Whichever lines of the entries hold the word "egvtools" should be identified and copied.

[[ SUPPLIED ENTRIES, beginning ]]

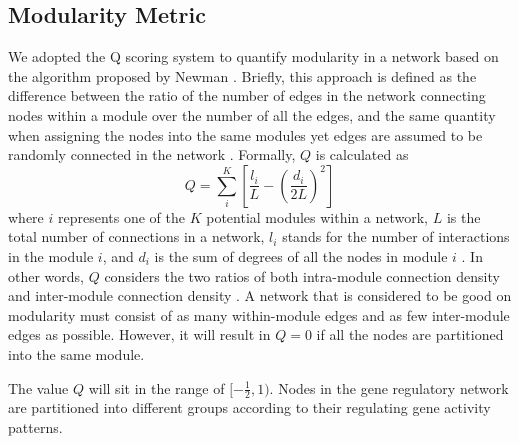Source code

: \subsection{Modularity Metric}
We adopted the Q scoring system to quantify modularity in a network based on the algorithm proposed by Newman \cite{newman2004finding}. Briefly, this approach is defined as the difference between the ratio of the number of edges in the network connecting nodes within a module over the number of all the edges, and the same quantity when assigning the nodes into the same modules yet edges are assumed to be randomly connected in the network \cite{kashtan2005spontaneous}. Formally, $Q$ is calculated as 
\begin{equation}
Q = \sum_{i}^{K}[\frac{l_i}{L} - (\frac{d_i}{2L})^2]
\end{equation}
where $i$ represents one of the $K$ potential modules within a network, $L$ is the total number of connections in a network, $l_i$ stands for the number of interactions in the module $i$, and $d_i$ is the sum of degrees of all the nodes in module $i$ \cite{espinosa2010specialization}. In other words, $Q$ considers the two ratios of both intra-module connection density and inter-module connection density \cite{newman2004finding}. A network that is considered to be good on modularity must consist of as many within-module edges and as few inter-module edges as possible. However, it will result in $Q=0$ if all the nodes are partitioned into the same module. 

The value $Q$ will sit in the range of $\left.[-\frac{1}{2}, 1\right.)$. Nodes in the gene regulatory network are partitioned into different groups according to their regulating gene activity patterns. 


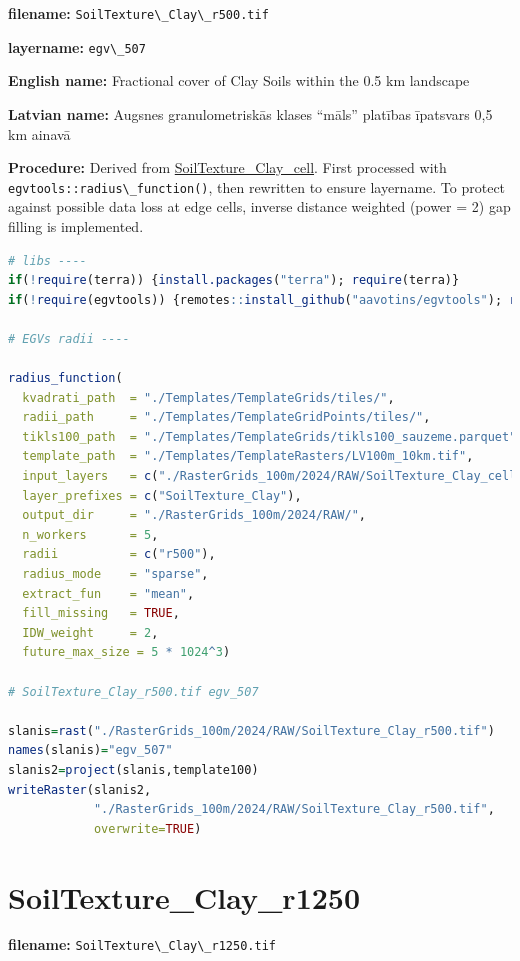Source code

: \documentclass[
]{book}
\newcommand{\passthrough}[1]{#1}
\begin{document}
\textbf{filename:} \passthrough{\lstinline!SoilTexture\_Clay\_r500.tif!}

\textbf{layername:} \passthrough{\lstinline!egv\_507!}

\textbf{English name:} Fractional cover of Clay Soils within the 0.5 km landscape

\textbf{Latvian name:} Augsnes granulometriskās klases ``māls'' platības īpatsvars 0,5 km ainavā

\textbf{Procedure:} Derived from \hyperref[ch06.506]{SoilTexture\_Clay\_cell}. First processed
with \passthrough{\lstinline!egvtools::radius\_function()!}, then rewritten to ensure layername. To protect against
possible data loss at edge cells, inverse distance weighted (power = 2) gap filling
is implemented.

\begin{lstlisting}[language=R]
# libs ----
if(!require(terra)) {install.packages("terra"); require(terra)}
if(!require(egvtools)) {remotes::install_github("aavotins/egvtools"); require(egvtools)}

# EGVs radii ----

radius_function(
  kvadrati_path  = "./Templates/TemplateGrids/tiles/",
  radii_path     = "./Templates/TemplateGridPoints/tiles/",
  tikls100_path  = "./Templates/TemplateGrids/tikls100_sauzeme.parquet",
  template_path  = "./Templates/TemplateRasters/LV100m_10km.tif",
  input_layers   = c("./RasterGrids_100m/2024/RAW/SoilTexture_Clay_cell.tif"),
  layer_prefixes = c("SoilTexture_Clay"),
  output_dir     = "./RasterGrids_100m/2024/RAW/",
  n_workers      = 5,
  radii          = c("r500"),
  radius_mode    = "sparse",
  extract_fun    = "mean",
  fill_missing   = TRUE,
  IDW_weight     = 2,
  future_max_size = 5 * 1024^3)

# SoilTexture_Clay_r500.tif egv_507

slanis=rast("./RasterGrids_100m/2024/RAW/SoilTexture_Clay_r500.tif")
names(slanis)="egv_507"
slanis2=project(slanis,template100)
writeRaster(slanis2,
            "./RasterGrids_100m/2024/RAW/SoilTexture_Clay_r500.tif",
            overwrite=TRUE)
\end{lstlisting}

\section{SoilTexture\_Clay\_r1250}\label{ch06.508}

\textbf{filename:} \passthrough{\lstinline!SoilTexture\_Clay\_r1250.tif!}
\end{document}
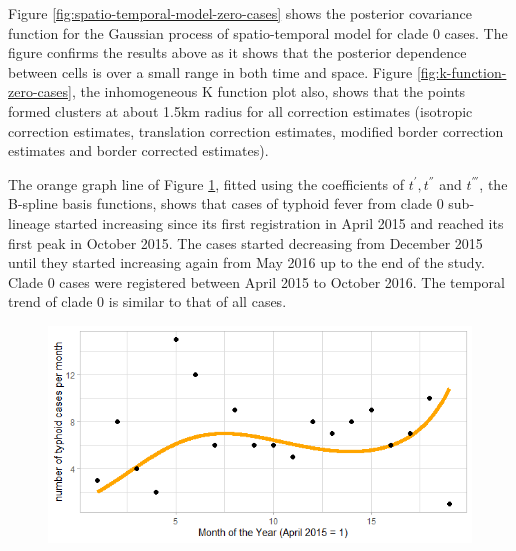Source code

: Figure \ref{fig:spatio-temporal-model-zero-cases} shows the posterior covariance function for the Gaussian process of spatio-temporal model for clade 0 cases. The figure confirms the results above as it shows that the posterior dependence between cells is over a small range in both time and space. Figure \ref{fig:k-function-zero-cases}, the inhomogeneous K function plot also, shows that the points formed clusters at about 1.5km radius for all correction estimates (isotropic correction estimates, translation correction estimates, modified border correction estimates and border corrected estimates).

The orange graph line of Figure \ref{fig:temporal-distribution-zero-cases}, fitted using the coefficients of $t^{'}, t^{''}$ and $t^{'''}$, the B-spline basis functions, shows that cases of typhoid fever from clade 0 sub-lineage started increasing since its first registration in April 2015 and reached its first peak in October 2015. The cases started decreasing from December 2015 until they started increasing again from May 2016 up to the end of the study. Clade 0 cases were registered between April 2015 to October 2016. The temporal trend of clade 0 is similar to that of all cases.

\begin{figure}[H]
    \begin{center}
        \includegraphics[scale=0.9]{Long term trend of temporal model - Major 0.png}
    \end{center}
     \label{fig:temporal-distribution-zero-cases}
\end{figure}

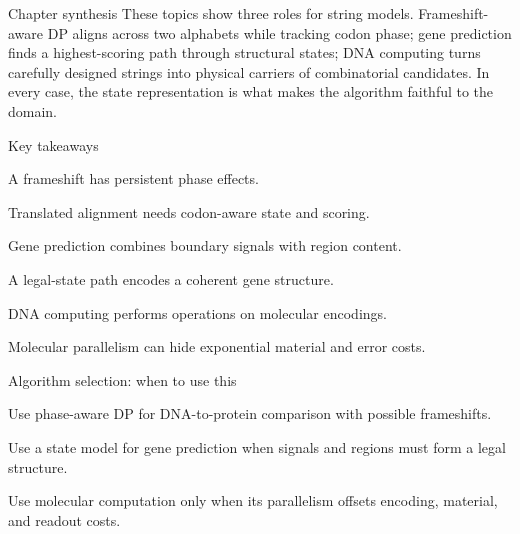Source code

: \documentclass[11pt,letterpaper]{article}
\begin{document}
\begin{CornellNotesTable}
\end{CornellNotesTable}

\begin{CornellSummaryBox}{Chapter synthesis}
These topics show three roles for string models. Frameshift-aware DP aligns across two alphabets while tracking codon phase; gene prediction finds a highest-scoring path through structural states; DNA computing turns carefully designed strings into physical carriers of combinatorial candidates. In every case, the state representation is what makes the algorithm faithful to the domain.
\end{CornellSummaryBox}

\begin{CornellSummaryBox}{Key takeaways}
\begin{CornellRecallList}
  \item A frameshift has persistent phase effects.
  \item Translated alignment needs codon-aware state and scoring.
  \item Gene prediction combines boundary signals with region content.
  \item A legal-state path encodes a coherent gene structure.
  \item DNA computing performs operations on molecular encodings.
  \item Molecular parallelism can hide exponential material and error costs.
\end{CornellRecallList}
\end{CornellSummaryBox}

\begin{CornellOverviewBox}{Algorithm selection: when to use this}
\begin{CornellChecklist}
  \item Use phase-aware DP for DNA-to-protein comparison with possible frameshifts.
  \item Use a state model for gene prediction when signals and regions must form a legal structure.
  \item Use molecular computation only when its parallelism offsets encoding, material, and readout costs.
\end{CornellChecklist}
\end{CornellOverviewBox}
\end{document}
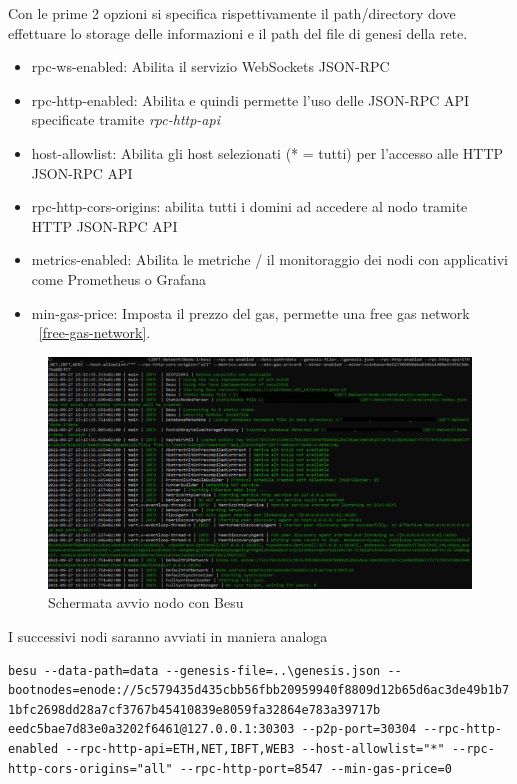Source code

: \documentclass[11pt,a4paper,titlepage,twoside,openright]{report}
\begin{document}
Con le prime 2 opzioni si specifica rispettivamente il path/directory dove effettuare lo storage delle informazioni e il path del file di genesi della rete. 
\begin{itemize}
\item rpc-ws-enabled: Abilita il servizio WebSockets JSON-RPC
\item rpc-http-enabled: Abilita e quindi permette l'uso delle JSON-RPC API specificate tramite \textit{rpc-http-api}
\item host-allowlist: Abilita gli host selezionati (* = tutti) per l'accesso alle HTTP JSON-RPC API
\item rpc-http-cors-origins: abilita tutti i domini ad accedere al nodo tramite HTTP JSON-RPC API
\item metrics-enabled: Abilita le metriche / il monitoraggio dei nodi con applicativi come Prometheus o Grafana
\item min-gas-price: Imposta il prezzo del gas, permette una free gas network ~\ref{free-gas-network}.
\end{itemize}

\begin{figure}[h]
	\includegraphics[width=\textwidth]{Besu-avvio}
	\centering
	\caption{Schermata avvio nodo con Besu}
	\label{fig:sch-avvio-besu}
\end{figure}

I successivi nodi saranno avviati in maniera analoga
\begin{lstlisting}[language=command.com]
besu --data-path=data --genesis-file=..\genesis.json --bootnodes=enode://5c579435d435cbb56fbb20959940f8809d12b65d6ac3de49b1b7 1bfc2698dd28a7cf3767b45410839e8059fa32864e783a39717b eedc5bae7d83e0a3202f6461@127.0.0.1:30303 --p2p-port=30304 --rpc-http-enabled --rpc-http-api=ETH,NET,IBFT,WEB3 --host-allowlist="*" --rpc-http-cors-origins="all" --rpc-http-port=8547 --min-gas-price=0
\end{lstlisting}
\end{document}
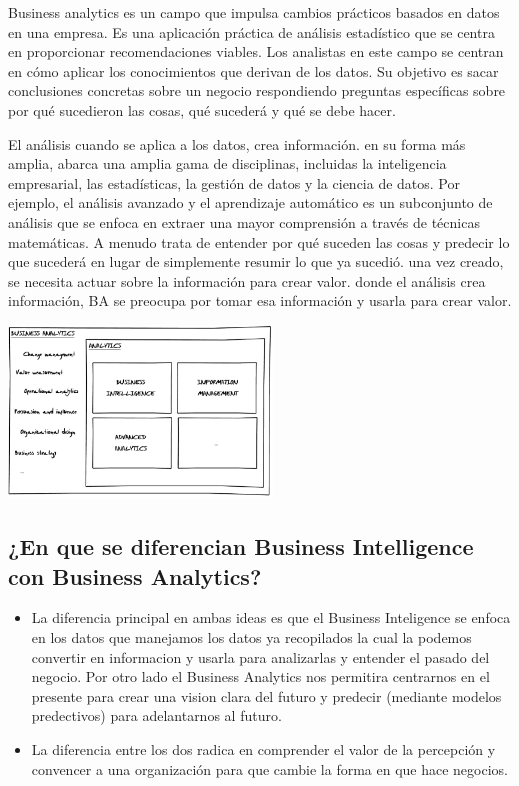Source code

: \documentclass[twoside,twocolumn]{article}
\begin{document}
Business analytics es un campo que impulsa cambios prácticos basados en datos en una empresa. Es una aplicación práctica de análisis estadístico que se centra en proporcionar recomendaciones viables. Los analistas en este campo se centran en cómo aplicar los conocimientos que derivan de los datos. Su objetivo es sacar conclusiones concretas sobre un negocio respondiendo preguntas específicas sobre por qué sucedieron las cosas, qué sucederá y qué se debe hacer.
 
El análisis cuando se aplica a los datos, crea información. en su forma más amplia, abarca una amplia gama de disciplinas, incluidas la inteligencia empresarial, las estadísticas, la gestión de datos y la ciencia de datos. Por ejemplo, el análisis avanzado y el aprendizaje automático es un subconjunto de análisis que se enfoca en extraer una mayor comprensión a través de técnicas matemáticas. A menudo trata de entender por qué suceden las cosas y predecir lo que sucederá en lugar de simplemente resumir lo que ya sucedió. una vez creado, se necesita actuar sobre la información para crear valor. donde el análisis crea información, BA se preocupa por tomar esa información y usarla para crear valor.

\begin{center}
	\includegraphics[width=7cm]{./Imagenes/ba} 
\end{center}

\subsection{¿En que se diferencian Business Intelligence con Business Analytics?}
\begin{itemize}	
	\item La diferencia principal en ambas ideas es que el Business Inteligence se enfoca en los datos que manejamos los datos ya recopilados la cual la podemos convertir en informacion y usarla para analizarlas y entender el pasado del negocio. Por otro lado el Business Analytics nos permitira centrarnos en el presente para crear una vision clara del futuro y predecir (mediante modelos predectivos) para adelantarnos al futuro.
	\item La  diferencia entre los dos radica en comprender el valor de la percepción y convencer a una organización para que cambie la forma en que hace negocios.
\end{itemize} 
\end{document}
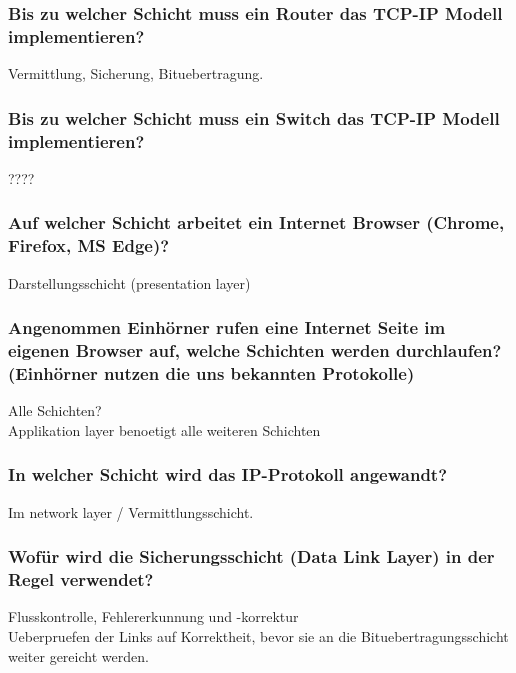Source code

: \documentclass{article}
\begin{document}
\subsubsection{Bis zu welcher Schicht muss ein Router das TCP-IP Modell implementieren?}
Vermittlung, Sicherung, Bituebertragung.\\

\subsubsection{Bis zu welcher Schicht muss ein Switch das TCP-IP Modell implementieren?}
????

\subsubsection{Auf welcher Schicht arbeitet ein Internet Browser (Chrome, Firefox, MS Edge)?}
Darstellungsschicht (presentation layer)\\

\subsubsection{
Angenommen Einhörner rufen eine Internet Seite im eigenen Browser auf, 
welche Schichten werden durchlaufen? (Einhörner nutzen die uns bekannten Protokolle)
}
Alle Schichten?\\
Applikation layer benoetigt alle weiteren Schichten\\

\subsubsection{In welcher Schicht wird das IP-Protokoll angewandt?}
Im network layer / Vermittlungsschicht.\\

\subsubsection{Wofür wird die Sicherungsschicht (Data Link Layer) in der Regel verwendet?}
Flusskontrolle, Fehlererkunnung und -korrektur\\
Ueberpruefen der Links auf Korrektheit, bevor sie an die Bituebertragungsschicht weiter
gereicht werden.\\
\end{document}
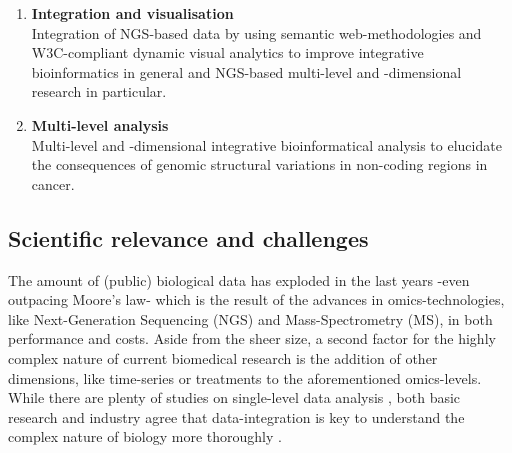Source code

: \documentclass[twoside,fontsize=10pt]{article}
\begin{document}
\begin{enumerate}
\item \textbf{Integration and visualisation} \\
Integration of NGS-based data by using semantic web-methodologies and W3C-compliant dynamic visual analytics to improve integrative bioinformatics in general and NGS-based multi-level and -dimensional research in particular.
\item \textbf{Multi-level analysis} \\
Multi-level and -dimensional integrative bioinformatical analysis to elucidate the consequences of genomic structural variations in non-coding regions in cancer.
\end{enumerate}
\subsection*{Scientific relevance and challenges} %
The amount of (public) biological data has exploded in the last years -even outpacing Moore's law- which is the result of the advances in omics-technologies, like Next-Generation Sequencing (NGS) and Mass-Spectrometry (MS), in both performance and costs. Aside from the sheer size, a second factor for the highly complex nature of current biomedical research is the addition of other dimensions, like time-series or treatments to the aforementioned omics-levels. While there are plenty of studies on single-level data analysis \citep{Huttenhower2010}, both basic research and industry agree that data-integration is key to understand the complex nature of biology more thoroughly \citep{Gomez-Cabrero2014, Searls2005}.




\end{document}
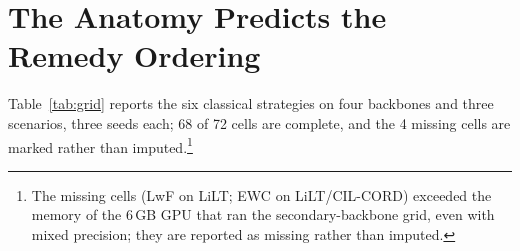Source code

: \documentclass{article}
\begin{document}
\section{The Anatomy Predicts the Remedy Ordering}
\label{sec:benchmark}
Table~\ref{tab:grid} reports the six classical strategies on four backbones and three scenarios, three seeds each; 68 of 72 cells are complete, and the 4 missing cells are marked rather than imputed.\footnote{The missing cells (LwF on LiLT; EWC on LiLT/CIL-CORD) exceeded the memory of the 6\,GB GPU that ran the secondary-backbone grid, even with mixed precision; they are reported as missing rather than imputed.}

\begin{table}[t]
\centering\small
\caption{Generality grid: average accuracy (mean $\pm$ s.d., three seeds) of the six classical strategies on four backbones and three scenarios. Joint is the pooled-data oracle. Grey cells did not fit the available GPU memory (see text). Replay reaches the joint bound on DIL on every backbone; regularisation and distillation stay near the naive floor; on CIL-CORD every method, replay included, sits near the floor.}
\label{tab:grid}
\setlength{\tabcolsep}{4pt}
\end{table}
\end{document}
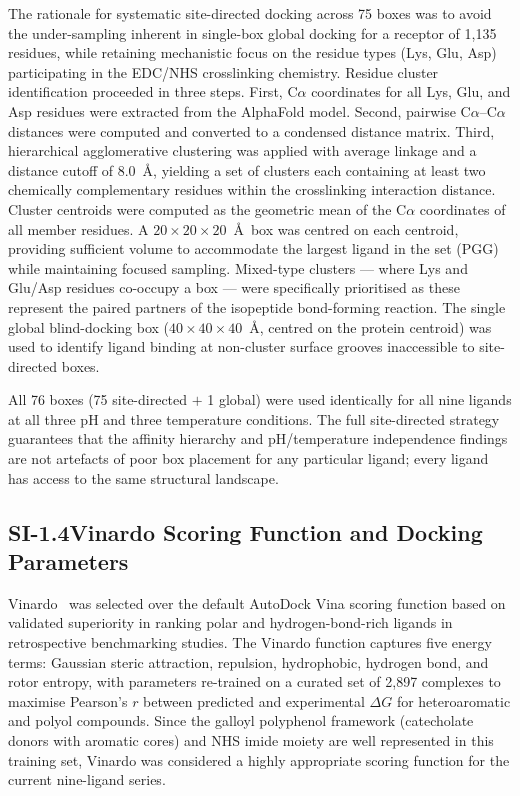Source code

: \documentclass[11pt]{article}
\begin{document}
The rationale for systematic site-directed docking across 75 boxes was to
avoid the under-sampling inherent in single-box global docking for a receptor
of 1,135 residues, while retaining mechanistic focus on the residue types
(Lys, Glu, Asp) participating in the EDC/NHS crosslinking chemistry.
Residue cluster identification proceeded in three steps.
First, C$\alpha$ coordinates for all Lys, Glu, and Asp residues were extracted
from the AlphaFold model.
Second, pairwise C$\alpha$--C$\alpha$ distances were computed and converted to
a condensed distance matrix.
Third, hierarchical agglomerative clustering was applied with average linkage
and a distance cutoff of 8.0~\AA, yielding a set of clusters each containing
at least two chemically complementary residues within the crosslinking
interaction distance.
Cluster centroids were computed as the geometric mean of the C$\alpha$
coordinates of all member residues.
A $20 \times 20 \times 20$~\AA\ box was centred on each centroid,
providing sufficient volume to accommodate the largest ligand in the set (PGG)
while maintaining focused sampling.
Mixed-type clusters --- where Lys and Glu/Asp residues co-occupy a box ---
were specifically prioritised as these represent the paired partners of the
isopeptide bond-forming reaction.
The single global blind-docking box ($40 \times 40 \times 40$~\AA, centred on
the protein centroid) was used to identify ligand binding at non-cluster surface
grooves inaccessible to site-directed boxes.

All 76 boxes (75 site-directed $+$ 1 global) were used identically for all
nine ligands at all three pH and three temperature conditions.
The full site-directed strategy guarantees that the affinity hierarchy and
pH/temperature independence findings are not artefacts of poor box placement
for any particular ligand; every ligand has access to the same structural
landscape.

\subsection*{SI-1.4\quad Vinardo Scoring Function and Docking Parameters}

Vinardo~\cite{quiroga2016vinardo} was selected over the default AutoDock Vina
scoring function based on validated superiority in ranking polar and
hydrogen-bond-rich ligands in retrospective benchmarking studies.
The Vinardo function captures five energy terms: Gaussian steric attraction,
repulsion, hydrophobic, hydrogen bond, and rotor entropy, with parameters
re-trained on a curated set of 2,897 complexes to maximise Pearson's $r$
between predicted and experimental $\Delta G$ for heteroaromatic and
polyol compounds.
Since the galloyl polyphenol framework (catecholate donors with
aromatic cores) and NHS imide moiety are well represented in this training
set, Vinardo was considered a highly appropriate scoring function for the
current nine-ligand series.
\end{document}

[[ SUPPLIED ENTRIES, end ]]

§ **RESPONSE**
with \passthrough{\lstinline!egvtools::radius\_function()!}, then rewritten to ensure layername. To protect against
if(!require(egvtools)) {remotes::install_github("aavotins/egvtools"); require(egvtools)}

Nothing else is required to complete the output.